Pussy Riot: U.S. Presidential Election Can Provide an Example to Russia's Patriarchy

Masha Alekhina
Pussy Riot members Nadezhda Tolokonnikova (R) and Maria Alekhina (L) attend a news conference in New York February 4, 2014. Alekhina issues a warning to U.S. voters about women's aspirations and rights being at stake during this presidential election. Shannon Stapleton/Reuters

As we approach the United States presidential elections, it is starting to seem that America is ready for its first woman president. But in Russia, it's a different story: regarding the role of women in Russia and Russian society, we have not progressed at all.

In Russia there is only one problem with a woman role model. That is her absence. The concept of the "first lady" does not exist.

The personal life of Vladimir Putin is a taboo subject for Russian journalists. Even when, on occasion, Putin is asked about love, he never answers such questions directly. At the same time tabloids spread rumors about a supposed affair with famous gymnast Alina Kabaeva in order to make the image of the "macho president" all the more juicy.

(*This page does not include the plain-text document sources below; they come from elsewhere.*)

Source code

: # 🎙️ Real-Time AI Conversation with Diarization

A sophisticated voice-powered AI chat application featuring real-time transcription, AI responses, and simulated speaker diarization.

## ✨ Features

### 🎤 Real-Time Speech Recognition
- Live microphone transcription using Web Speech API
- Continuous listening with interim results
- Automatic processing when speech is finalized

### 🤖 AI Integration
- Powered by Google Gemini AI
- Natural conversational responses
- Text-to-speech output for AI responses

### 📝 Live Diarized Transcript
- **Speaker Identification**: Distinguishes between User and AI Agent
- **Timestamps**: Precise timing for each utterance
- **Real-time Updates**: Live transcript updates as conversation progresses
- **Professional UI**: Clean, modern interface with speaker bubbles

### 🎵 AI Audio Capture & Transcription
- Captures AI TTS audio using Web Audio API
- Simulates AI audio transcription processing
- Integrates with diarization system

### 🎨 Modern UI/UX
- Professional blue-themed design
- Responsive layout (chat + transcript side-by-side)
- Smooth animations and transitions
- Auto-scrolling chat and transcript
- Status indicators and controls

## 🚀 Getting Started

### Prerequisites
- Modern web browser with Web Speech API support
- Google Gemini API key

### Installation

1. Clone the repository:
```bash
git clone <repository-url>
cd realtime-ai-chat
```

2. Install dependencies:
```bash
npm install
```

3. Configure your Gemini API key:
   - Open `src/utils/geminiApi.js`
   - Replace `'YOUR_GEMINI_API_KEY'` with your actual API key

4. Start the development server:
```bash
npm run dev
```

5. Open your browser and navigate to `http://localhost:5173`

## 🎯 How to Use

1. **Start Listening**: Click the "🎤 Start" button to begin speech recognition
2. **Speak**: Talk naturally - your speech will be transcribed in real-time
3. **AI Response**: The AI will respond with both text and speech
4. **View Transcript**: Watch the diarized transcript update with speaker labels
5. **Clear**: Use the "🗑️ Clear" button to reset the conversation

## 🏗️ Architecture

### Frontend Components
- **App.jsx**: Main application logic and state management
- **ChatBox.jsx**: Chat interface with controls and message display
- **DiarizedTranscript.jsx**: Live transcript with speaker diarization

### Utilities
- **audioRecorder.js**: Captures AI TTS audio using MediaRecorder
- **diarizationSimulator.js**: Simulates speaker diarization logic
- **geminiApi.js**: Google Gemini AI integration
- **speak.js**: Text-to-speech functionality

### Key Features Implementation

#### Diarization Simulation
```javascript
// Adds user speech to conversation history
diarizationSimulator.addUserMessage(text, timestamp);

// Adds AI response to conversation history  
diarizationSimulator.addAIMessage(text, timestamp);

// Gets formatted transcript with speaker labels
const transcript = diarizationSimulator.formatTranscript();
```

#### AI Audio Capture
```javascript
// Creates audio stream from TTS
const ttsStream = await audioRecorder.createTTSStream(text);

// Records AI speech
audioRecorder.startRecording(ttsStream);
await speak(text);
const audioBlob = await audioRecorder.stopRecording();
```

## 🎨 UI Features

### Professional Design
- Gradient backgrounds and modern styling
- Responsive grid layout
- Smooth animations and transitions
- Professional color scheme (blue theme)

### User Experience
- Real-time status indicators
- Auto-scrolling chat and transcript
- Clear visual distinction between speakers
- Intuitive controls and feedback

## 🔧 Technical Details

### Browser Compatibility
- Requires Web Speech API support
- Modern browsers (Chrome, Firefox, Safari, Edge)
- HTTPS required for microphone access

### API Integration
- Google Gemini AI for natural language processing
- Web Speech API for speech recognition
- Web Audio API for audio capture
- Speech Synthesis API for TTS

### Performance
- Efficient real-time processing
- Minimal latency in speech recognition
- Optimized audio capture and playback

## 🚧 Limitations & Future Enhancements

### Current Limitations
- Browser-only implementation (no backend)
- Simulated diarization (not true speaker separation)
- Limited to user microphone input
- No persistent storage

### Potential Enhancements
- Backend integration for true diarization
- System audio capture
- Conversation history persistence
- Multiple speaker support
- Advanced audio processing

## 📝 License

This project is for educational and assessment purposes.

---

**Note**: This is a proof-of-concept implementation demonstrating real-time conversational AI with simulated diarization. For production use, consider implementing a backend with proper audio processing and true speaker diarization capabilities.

The United States, on the other hand, still has Michelle Obama.

When Donald Trump made remarks revealing his attitude towards women, Michelle Obama spoke out against him. Bright, bold and poignant, Obama's speech is an example of the kind of response a presumptuous idiot can get if the country has women in positions of power.

A month ago Patriarch Kirill publicly expressed his support for the initiative of so-called Orthodox activists to ban abortion. The Patriarch and activists want to forbid women in Russia to have abortions because according to them abortions are equivalent to the "murder of children." But a single mother in Russia receives an allowance of $50 a month. Is it possible to live on this money? Obviously not. The desperate situation of women results in clandestine abortions and infants thrown in the trash.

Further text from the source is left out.